I have a curious question about an argument/hint given in following thread:

The OP asked if there an irreducible smooth proper one-dimensional $\mathbb{Z}$-scheme that is not isomorphic to the projective line.

In the answer Ariyan Javanpeykar showed that the generic fiber $C := X_{\mathbb{Q}}:= X \times_{Spec\mathbb{Z}} Spec(\mathbb{Q})$ of the morphism$X \to Spec(\mathbb{Z}) $ is a ** smooth proper geometrically connected curve of genus zero**.

It stays to show that this implies $C_{\mathbb{Q}} =\mathbb{P}^1_{\mathbb{Q}}$ from what we can deduce $X = \mathbb{P}^1_{\mathbb{Z}}$. According to the hint one have to use that the sets of $\mathbb{F}_p$-valued points $X(\mathbb{F}_p)$ are non empty for all $p$.

Could anybody explain in what way this hint with non empty $X(\mathbb{F}_p)$ has to be used to acquire desired result?

My considerations base essensially on Ravi Vakhil's https://math.stanford.edu/~vakil/0708-216/216class41.pdf

using the "curve to projective" extension theorem (2.1; p. 5) and the embedding theorem for non singular curves (Thm 0.2; p. 7):

I think that for $C_{\mathbb{Q}} =\mathbb{P}^1_{\mathbb{Q}}$ as well for $X = \mathbb{P}^1_{\mathbb{Z}}$ we have essential problem is to find "comparing" morphisms $f: C \to \mathbb{P}^1$; the candidates for an isomorphism.

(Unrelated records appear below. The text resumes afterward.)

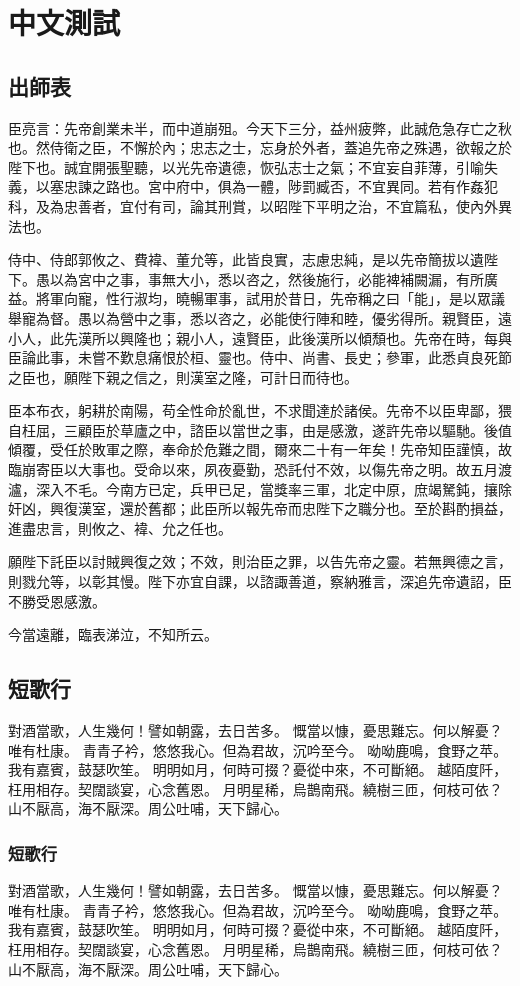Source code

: 
\chapter{中文測試}
\label{chp:chinese}

\section{出師表}

臣亮言：先帝創業未半，而中道崩殂。今天下三分，益州疲弊，此誠危急存亡之秋也。然侍衛之臣，不懈於內；忠志之士，忘身於外者，蓋追先帝之殊遇，欲報之於陛下也。誠宜開張聖聽，以光先帝遺德，恢弘志士之氣；不宜妄自菲薄，引喻失義，以塞忠諫之路也。宮中府中，俱為一體，陟罰臧否，不宜異同。若有作姦犯科，及為忠善者，宜付有司，論其刑賞，以昭陛下平明之治，不宜篇私，使內外異法也。\par

侍中、侍郎郭攸之、費褘、董允等，此皆良實，志慮忠純，是以先帝簡拔以遺陛下。愚以為宮中之事，事無大小，悉以咨之，然後施行，必能裨補闕漏，有所廣益。將軍向寵，性行淑均，曉暢軍事，試用於昔日，先帝稱之曰「能」，是以眾議舉寵為督。愚以為營中之事，悉以咨之，必能使行陣和睦，優劣得所。親賢臣，遠小人，此先漢所以興隆也；親小人，遠賢臣，此後漢所以傾頹也。先帝在時，每與臣論此事，未嘗不歎息痛恨於桓、靈也。侍中、尚書、長史；參軍，此悉貞良死節之臣也，願陛下親之信之，則漢室之隆，可計日而待也。

臣本布衣，躬耕於南陽，苟全性命於亂世，不求聞達於諸侯。先帝不以臣卑鄙，猥自枉屈，三顧臣於草廬之中，諮臣以當世之事，由是感激，遂許先帝以驅馳。後值傾覆，受任於敗軍之際，奉命於危難之間，爾來二十有一年矣！先帝知臣謹慎，故臨崩寄臣以大事也。受命以來，夙夜憂勤，恐託付不效，以傷先帝之明。故五月渡瀘，深入不毛。今南方已定，兵甲已足，當獎率三軍，北定中原，庶竭駑鈍，攘除奸凶，興復漢室，還於舊都；此臣所以報先帝而忠陛下之職分也。至於斟酌損益，進盡忠言，則攸之、褘、允之任也。

願陛下託臣以討賊興復之效；不效，則治臣之罪，以告先帝之靈。若無興德之言，則戮允等，以彰其慢。陛下亦宜自課，以諮諏善道，察納雅言，深追先帝遺詔，臣不勝受恩感激。

今當遠離，臨表涕泣，不知所云。

\section{短歌行}

對酒當歌，人生幾何！譬如朝露，去日苦多。
慨當以慷，憂思難忘。何以解憂？唯有杜康。
青青子衿，悠悠我心。但為君故，沉吟至今。
呦呦鹿鳴，食野之苹。我有嘉賓，鼓瑟吹笙。
明明如月，何時可掇？憂從中來，不可斷絕。
越陌度阡，枉用相存。契闊談宴，心念舊恩。
月明星稀，烏鵲南飛。繞樹三匝，何枝可依？
山不厭高，海不厭深。周公吐哺，天下歸心。

\subsection{短歌行}

對酒當歌，人生幾何！譬如朝露，去日苦多。
慨當以慷，憂思難忘。何以解憂？唯有杜康。
青青子衿，悠悠我心。但為君故，沉吟至今。
呦呦鹿鳴，食野之苹。我有嘉賓，鼓瑟吹笙。
明明如月，何時可掇？憂從中來，不可斷絕。
越陌度阡，枉用相存。契闊談宴，心念舊恩。
月明星稀，烏鵲南飛。繞樹三匝，何枝可依？
山不厭高，海不厭深。周公吐哺，天下歸心。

Firslty regarding $C_{\mathbb{Q}} =\mathbb{P}^1_{\mathbb{Q}}$:

Thm. 0.2 provides an open immersion $f: C_{\mathbb{Q}} \to \mathbb{P}^1_{\mathbb{Q}}$ which is proper, so closed and since both irreducible, a homeomorphism. I think that I can use a genus argument (interpreting it as dimension of first cohomology of $C$) on the resulting sequnce of the induced morphisms between structure sheaves to verify that $f$ is already an isomorphism of schemes.

I think that similar combination of thms 0.2 and 2.1 would provide an immersion $g:X \to \mathbb{P}^1_{\mathbb{Z}}$ and the verification this this is an isomorphism on the level of structure sheaves should work similar as in case above using genus property on resulting sheaf cohomology.

QUESTION:

The point that I really curious about is what argument is meant by the observation that the $\mathbb{F}_p$-valued points $X(\mathbb{F}_p)$ aren't empty?

How does it help here? Where does it flow in for the argumentation?